Marathon Training Schedules
Before choosing one of the two marathon training schedules that follow, it is essential that you successfully complete a base-building period by following one of the two mileage buildup schedules outlined earlier. It cannot be stressed enough that both of the marathon training schedules offered below are designed for runners who have successfully completed the mileage buildup period. If you have not fully completed the buildup phase, then do not proceed.
Additionally, it is crucial that you have applied the training principles and injury prevention strategies emphasized throughout this book. For example, if you ever feel excessively fatigued or are experiencing increased muscular stiffness or soreness prior to the workouts listed, it is important to make adjustments.
These modifications could include reducing mileage (particularly for midweek runs) or shifting workouts to allow for an additional rest day as needed. Using a training schedule without such basic knowledge or without the consultation of a coach or the advice of a knowledgeable and experienced runner is indeed hazardous to your health.
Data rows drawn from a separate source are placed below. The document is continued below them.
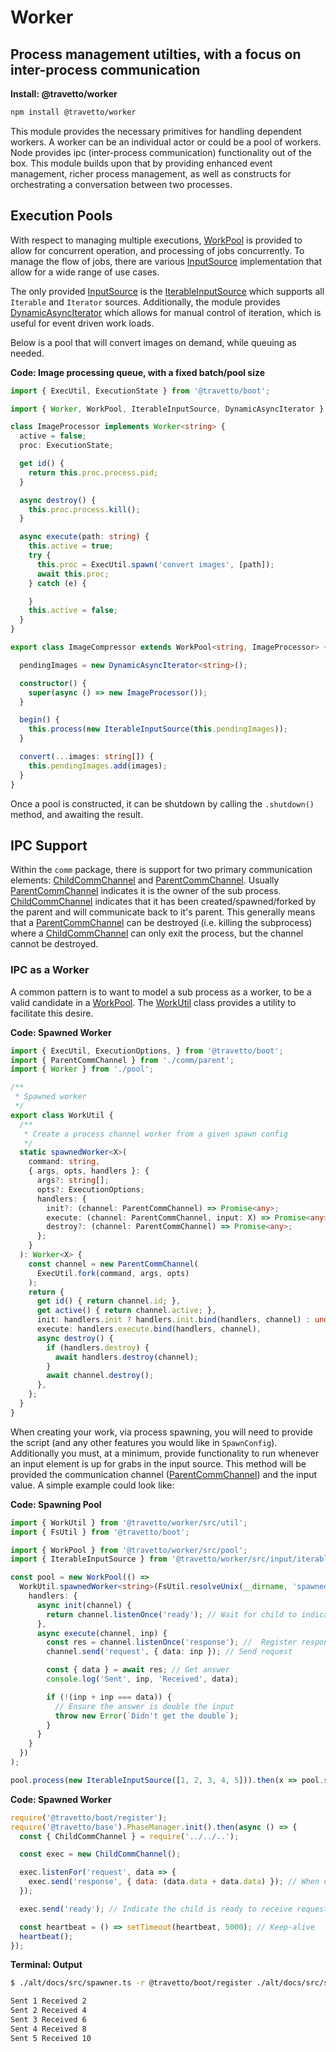 <!-- This file was generated by the framweork and should not be modified directly -->
<!-- Please modify https://github.com/travetto/travetto/tree/master/module/worker/README.js and execute "npm run docs" to rebuild -->
# Worker
## Process management utilties, with a focus on inter-process communication

**Install: @travetto/worker**
```bash
npm install @travetto/worker
```

This module provides the necessary primitives for handling dependent workers.  A worker can be an individual actor or could be a pool of workers. Node provides ipc (inter-process communication) functionality out of the box. This module builds upon that by providing enhanced event management, richer process management, as well as constructs for orchestrating a conversation between two processes.

## Execution Pools
With respect to managing multiple executions, [WorkPool](https://github.com/travetto/travetto/tree/master/module/worker/src/pool.ts#L23) is provided to allow for concurrent operation, and processing of jobs concurrently.  To manage the flow of jobs, there are various [InputSource](src/input/types.ts#L3) implementation that allow for a wide range of use cases.

The only provided [InputSource](src/input/types.ts#L3) is the [IterableInputSource](https://github.com/travetto/travetto/tree/master/module/worker/src/input/iterable.ts#L11) which supports all `Iterable` and `Iterator` sources.  Additionally, the module provides [DynamicAsyncIterator](https://github.com/travetto/travetto/tree/master/module/worker/src/input/async-iterator.ts#L6) which allows for manual control of iteration, which is useful for event driven work loads.

Below is a pool that will convert images on demand, while queuing as needed.

**Code: Image processing queue, with a fixed batch/pool size**
```typescript
import { ExecUtil, ExecutionState } from '@travetto/boot';

import { Worker, WorkPool, IterableInputSource, DynamicAsyncIterator } from '@travetto/worker';

class ImageProcessor implements Worker<string> {
  active = false;
  proc: ExecutionState;

  get id() {
    return this.proc.process.pid;
  }

  async destroy() {
    this.proc.process.kill();
  }

  async execute(path: string) {
    this.active = true;
    try {
      this.proc = ExecUtil.spawn('convert images', [path]);
      await this.proc;
    } catch (e) {

    }
    this.active = false;
  }
}

export class ImageCompressor extends WorkPool<string, ImageProcessor> {

  pendingImages = new DynamicAsyncIterator<string>();

  constructor() {
    super(async () => new ImageProcessor());
  }

  begin() {
    this.process(new IterableInputSource(this.pendingImages));
  }

  convert(...images: string[]) {
    this.pendingImages.add(images);
  }
}
```

Once a pool is constructed, it can be shutdown by calling the `.shutdown()` method, and awaiting the result.

## IPC Support

Within the `comm` package, there is support for two primary communication elements: [ChildCommChannel](https://github.com/travetto/travetto/tree/master/module/worker/src/comm/child.ts#L6) and [ParentCommChannel](https://github.com/travetto/travetto/tree/master/module/worker/src/comm/parent.ts#L9).  Usually [ParentCommChannel](https://github.com/travetto/travetto/tree/master/module/worker/src/comm/parent.ts#L9) indicates it is the owner of the sub process.  [ChildCommChannel](https://github.com/travetto/travetto/tree/master/module/worker/src/comm/child.ts#L6) indicates that it has been created/spawned/forked by the parent and will communicate back to it's parent.  This generally means that a [ParentCommChannel](https://github.com/travetto/travetto/tree/master/module/worker/src/comm/parent.ts#L9) can be destroyed (i.e. killing the subprocess) where a [ChildCommChannel](https://github.com/travetto/travetto/tree/master/module/worker/src/comm/child.ts#L6) can only exit the process, but the channel cannot be destroyed.

### IPC as a Worker
A common pattern is to want to model a sub process as a worker, to be a valid candidate in a [WorkPool](https://github.com/travetto/travetto/tree/master/module/worker/src/pool.ts#L23).  The [WorkUtil](https://github.com/travetto/travetto/tree/master/module/worker/src/util.ts#L8) class provides a utility to facilitate this desire.

**Code: Spawned Worker**
```typescript
import { ExecUtil, ExecutionOptions, } from '@travetto/boot';
import { ParentCommChannel } from './comm/parent';
import { Worker } from './pool';

/**
 * Spawned worker
 */
export class WorkUtil {
  /**
   * Create a process channel worker from a given spawn config
   */
  static spawnedWorker<X>(
    command: string,
    { args, opts, handlers }: {
      args?: string[];
      opts?: ExecutionOptions;
      handlers: {
        init?: (channel: ParentCommChannel) => Promise<any>;
        execute: (channel: ParentCommChannel, input: X) => Promise<any>;
        destroy?: (channel: ParentCommChannel) => Promise<any>;
      };
    }
  ): Worker<X> {
    const channel = new ParentCommChannel(
      ExecUtil.fork(command, args, opts)
    );
    return {
      get id() { return channel.id; },
      get active() { return channel.active; },
      init: handlers.init ? handlers.init.bind(handlers, channel) : undefined,
      execute: handlers.execute.bind(handlers, channel),
      async destroy() {
        if (handlers.destroy) {
          await handlers.destroy(channel);
        }
        await channel.destroy();
      },
    };
  }
}
```

When creating your work, via process spawning, you will need to provide the script (and any other features you would like in `SpawnConfig`).   Additionally you must, at a minimum, provide functionality to run whenever an input element is up for grabs in the input source.  This method will be provided the communication channel ([ParentCommChannel](https://github.com/travetto/travetto/tree/master/module/worker/src/comm/parent.ts#L9)) and the input value.  A simple example could look like:

**Code: Spawning Pool**
```typescript
import { WorkUtil } from '@travetto/worker/src/util';
import { FsUtil } from '@travetto/boot';

import { WorkPool } from '@travetto/worker/src/pool';
import { IterableInputSource } from '@travetto/worker/src/input/iterable';

const pool = new WorkPool(() =>
  WorkUtil.spawnedWorker<string>(FsUtil.resolveUnix(__dirname, 'spawned.js'), {
    handlers: {
      async init(channel) {
        return channel.listenOnce('ready'); // Wait for child to indicate it is ready
      },
      async execute(channel, inp) {
        const res = channel.listenOnce('response'); //  Register response listener
        channel.send('request', { data: inp }); // Send request

        const { data } = await res; // Get answer
        console.log('Sent', inp, 'Received', data);

        if (!(inp + inp === data)) {
          // Ensure the answer is double the input
          throw new Error(`Didn't get the double`);
        }
      }
    }
  })
);

pool.process(new IterableInputSource([1, 2, 3, 4, 5])).then(x => pool.shutdown());
```

**Code: Spawned Worker**
```javascript
require('@travetto/boot/register');
require('@travetto/base').PhaseManager.init().then(async () => {
  const { ChildCommChannel } = require('../../..');

  const exec = new ChildCommChannel();

  exec.listenFor('request', data => {
    exec.send('response', { data: (data.data + data.data) }); // When data is received, return double
  });

  exec.send('ready'); // Indicate the child is ready to receive requests

  const heartbeat = () => setTimeout(heartbeat, 5000); // Keep-alive
  heartbeat();
});
```

**Terminal: Output**
```bash
$ ./alt/docs/src/spawner.ts -r @travetto/boot/register ./alt/docs/src/spawner.ts

Sent 1 Received 2
Sent 2 Received 4
Sent 3 Received 6
Sent 4 Received 8
Sent 5 Received 10
```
If you cannot complete the mileage specified for the first four weeks in these schedules without injury or resultant pain, then you should continue to work through the mileage buildup schedules. Scale back your training to a level that enables you to train safely without leg fatigue, soreness, or injury.
Schedule 1 (Beginner)
Although this schedule features a bit less weekly mileage than the advanced marathon schedule that follows (Schedule 2), runners who complete the workouts specified here will still be well-prepared to run 26.2 miles successfully on marathon day. Another attractive feature of this schedule is that it is based on a four-day training week, ideal for people faced with the demands of a busy work schedule, family commitments, and other obligations and responsibilities.
▼ TABLE 17-1: MARATHON TRAINING SCHEDULE 1 (BEGINNER)
Schedule 2 (Advanced)
This is an 18-week program geared to the runner who has completed the more advanced mileage buildup schedule featuring higher weekly mileage. As with the beginner's marathon training schedule, you'll notice that this schedule builds up mileage gradually. In the first week you will run 34 miles total. You will gradually hit varying peaks in weeks 6, 11, and 14.